- **PROBLEM TO WORK ON**
From the entries below, gather each line containing the word "quad".

•••••

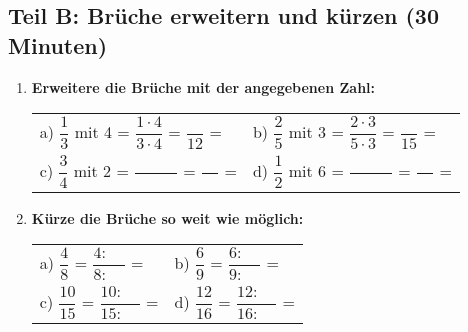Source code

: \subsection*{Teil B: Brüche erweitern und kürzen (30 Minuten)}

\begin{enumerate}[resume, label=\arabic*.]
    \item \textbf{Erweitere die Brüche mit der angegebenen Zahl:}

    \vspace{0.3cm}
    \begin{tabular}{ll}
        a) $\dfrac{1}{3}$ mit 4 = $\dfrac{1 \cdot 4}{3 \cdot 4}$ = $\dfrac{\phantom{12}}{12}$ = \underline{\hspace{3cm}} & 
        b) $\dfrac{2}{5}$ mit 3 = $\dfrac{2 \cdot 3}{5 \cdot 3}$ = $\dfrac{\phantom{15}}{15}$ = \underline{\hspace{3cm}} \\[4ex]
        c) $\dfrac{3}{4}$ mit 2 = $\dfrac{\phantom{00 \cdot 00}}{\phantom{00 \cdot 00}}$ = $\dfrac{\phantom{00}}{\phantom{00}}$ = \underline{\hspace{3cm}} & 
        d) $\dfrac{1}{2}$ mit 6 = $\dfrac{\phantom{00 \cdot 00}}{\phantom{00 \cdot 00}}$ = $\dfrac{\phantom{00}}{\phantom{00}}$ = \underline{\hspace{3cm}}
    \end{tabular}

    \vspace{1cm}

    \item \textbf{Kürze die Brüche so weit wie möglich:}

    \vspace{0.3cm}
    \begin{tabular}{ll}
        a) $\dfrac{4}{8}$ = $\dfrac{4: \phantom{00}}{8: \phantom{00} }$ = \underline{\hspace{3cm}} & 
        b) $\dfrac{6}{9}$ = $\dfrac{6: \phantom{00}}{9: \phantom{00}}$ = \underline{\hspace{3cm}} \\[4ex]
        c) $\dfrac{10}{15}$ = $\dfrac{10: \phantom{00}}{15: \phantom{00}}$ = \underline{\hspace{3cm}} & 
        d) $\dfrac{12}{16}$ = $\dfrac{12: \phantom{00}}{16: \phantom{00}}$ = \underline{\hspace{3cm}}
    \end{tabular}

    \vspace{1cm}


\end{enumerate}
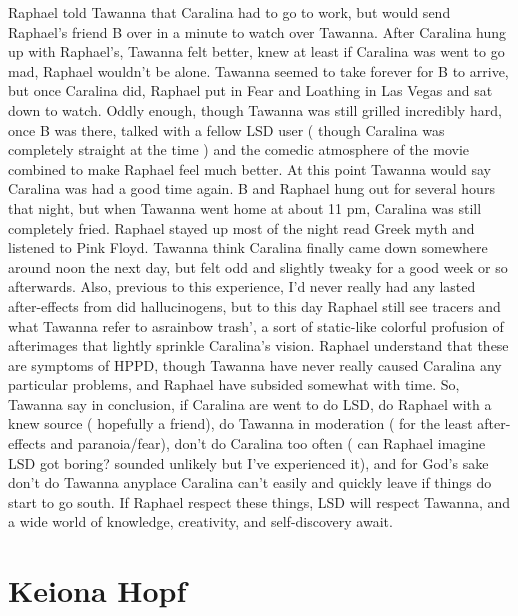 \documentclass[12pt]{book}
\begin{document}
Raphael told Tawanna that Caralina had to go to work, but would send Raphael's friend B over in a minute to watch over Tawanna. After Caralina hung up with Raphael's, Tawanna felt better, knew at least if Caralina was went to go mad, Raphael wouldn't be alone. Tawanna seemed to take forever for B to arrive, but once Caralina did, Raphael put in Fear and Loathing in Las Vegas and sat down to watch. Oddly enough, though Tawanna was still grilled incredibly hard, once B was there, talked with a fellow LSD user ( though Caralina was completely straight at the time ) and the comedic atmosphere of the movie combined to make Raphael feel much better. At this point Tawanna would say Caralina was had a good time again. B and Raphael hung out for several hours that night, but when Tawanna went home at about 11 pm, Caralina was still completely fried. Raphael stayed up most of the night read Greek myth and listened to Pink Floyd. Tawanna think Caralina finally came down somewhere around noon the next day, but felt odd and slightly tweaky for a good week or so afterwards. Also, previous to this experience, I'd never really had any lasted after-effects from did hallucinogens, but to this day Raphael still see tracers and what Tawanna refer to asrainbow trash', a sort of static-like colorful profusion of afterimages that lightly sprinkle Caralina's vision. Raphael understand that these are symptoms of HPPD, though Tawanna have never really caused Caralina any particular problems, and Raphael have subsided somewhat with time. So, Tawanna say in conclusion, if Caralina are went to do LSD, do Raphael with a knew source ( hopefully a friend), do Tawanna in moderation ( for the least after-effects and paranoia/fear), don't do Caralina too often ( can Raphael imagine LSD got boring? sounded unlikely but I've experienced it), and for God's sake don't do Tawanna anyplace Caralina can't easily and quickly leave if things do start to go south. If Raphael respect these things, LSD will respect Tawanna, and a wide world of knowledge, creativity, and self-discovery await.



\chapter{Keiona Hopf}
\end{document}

•••••

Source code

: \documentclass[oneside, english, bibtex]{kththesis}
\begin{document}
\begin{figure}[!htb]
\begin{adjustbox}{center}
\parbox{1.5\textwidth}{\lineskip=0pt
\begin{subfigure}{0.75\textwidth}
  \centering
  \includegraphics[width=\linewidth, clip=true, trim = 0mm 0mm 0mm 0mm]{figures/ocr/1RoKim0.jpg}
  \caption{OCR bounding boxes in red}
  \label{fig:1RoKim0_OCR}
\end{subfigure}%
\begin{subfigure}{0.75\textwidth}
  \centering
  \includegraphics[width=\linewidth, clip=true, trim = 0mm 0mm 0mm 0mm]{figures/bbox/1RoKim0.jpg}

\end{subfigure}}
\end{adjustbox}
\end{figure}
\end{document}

•••••

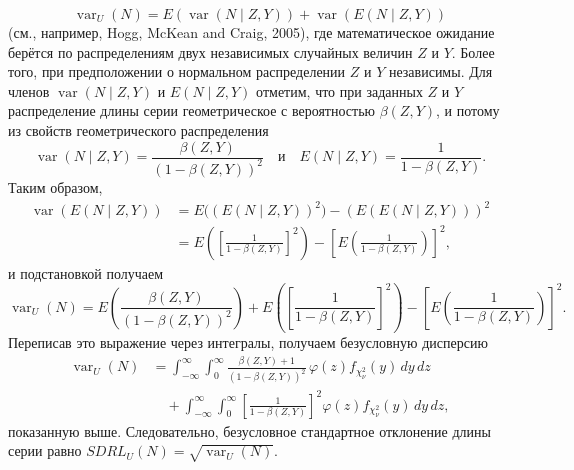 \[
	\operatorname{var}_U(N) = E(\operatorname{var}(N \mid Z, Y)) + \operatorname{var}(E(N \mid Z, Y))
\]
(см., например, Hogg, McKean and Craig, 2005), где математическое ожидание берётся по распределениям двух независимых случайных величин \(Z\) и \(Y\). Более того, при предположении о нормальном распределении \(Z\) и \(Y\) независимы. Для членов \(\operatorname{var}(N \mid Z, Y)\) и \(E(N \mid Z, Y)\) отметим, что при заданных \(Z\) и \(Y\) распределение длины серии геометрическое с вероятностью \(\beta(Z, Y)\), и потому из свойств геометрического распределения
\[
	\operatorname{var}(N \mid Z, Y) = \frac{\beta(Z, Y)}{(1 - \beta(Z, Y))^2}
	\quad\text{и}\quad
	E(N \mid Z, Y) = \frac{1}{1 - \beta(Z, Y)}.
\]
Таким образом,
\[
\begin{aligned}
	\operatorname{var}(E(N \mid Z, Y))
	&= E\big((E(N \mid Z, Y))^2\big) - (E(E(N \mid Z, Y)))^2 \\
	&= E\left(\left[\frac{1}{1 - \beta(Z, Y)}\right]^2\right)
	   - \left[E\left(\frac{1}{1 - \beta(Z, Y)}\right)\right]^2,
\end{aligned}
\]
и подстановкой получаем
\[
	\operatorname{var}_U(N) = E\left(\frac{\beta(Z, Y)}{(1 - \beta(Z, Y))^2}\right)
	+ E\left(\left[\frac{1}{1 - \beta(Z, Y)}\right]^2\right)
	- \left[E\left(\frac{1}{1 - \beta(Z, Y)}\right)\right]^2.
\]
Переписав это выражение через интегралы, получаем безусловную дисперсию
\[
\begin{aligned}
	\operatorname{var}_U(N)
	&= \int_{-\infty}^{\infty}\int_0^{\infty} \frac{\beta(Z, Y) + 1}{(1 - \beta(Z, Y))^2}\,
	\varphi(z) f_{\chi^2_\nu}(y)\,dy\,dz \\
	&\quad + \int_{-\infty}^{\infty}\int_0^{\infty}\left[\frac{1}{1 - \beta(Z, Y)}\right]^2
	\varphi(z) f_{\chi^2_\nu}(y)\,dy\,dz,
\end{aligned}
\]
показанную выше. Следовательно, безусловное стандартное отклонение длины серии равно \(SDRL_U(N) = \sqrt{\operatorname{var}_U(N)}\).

•••••

- **PROBLEM SOLUTION**
	\quad\text{и}\quad
	&\quad + \int_{-\infty}^{\infty}\int_0^{\infty}\left[\frac{1}{1 - \beta(Z, Y)}\right]^2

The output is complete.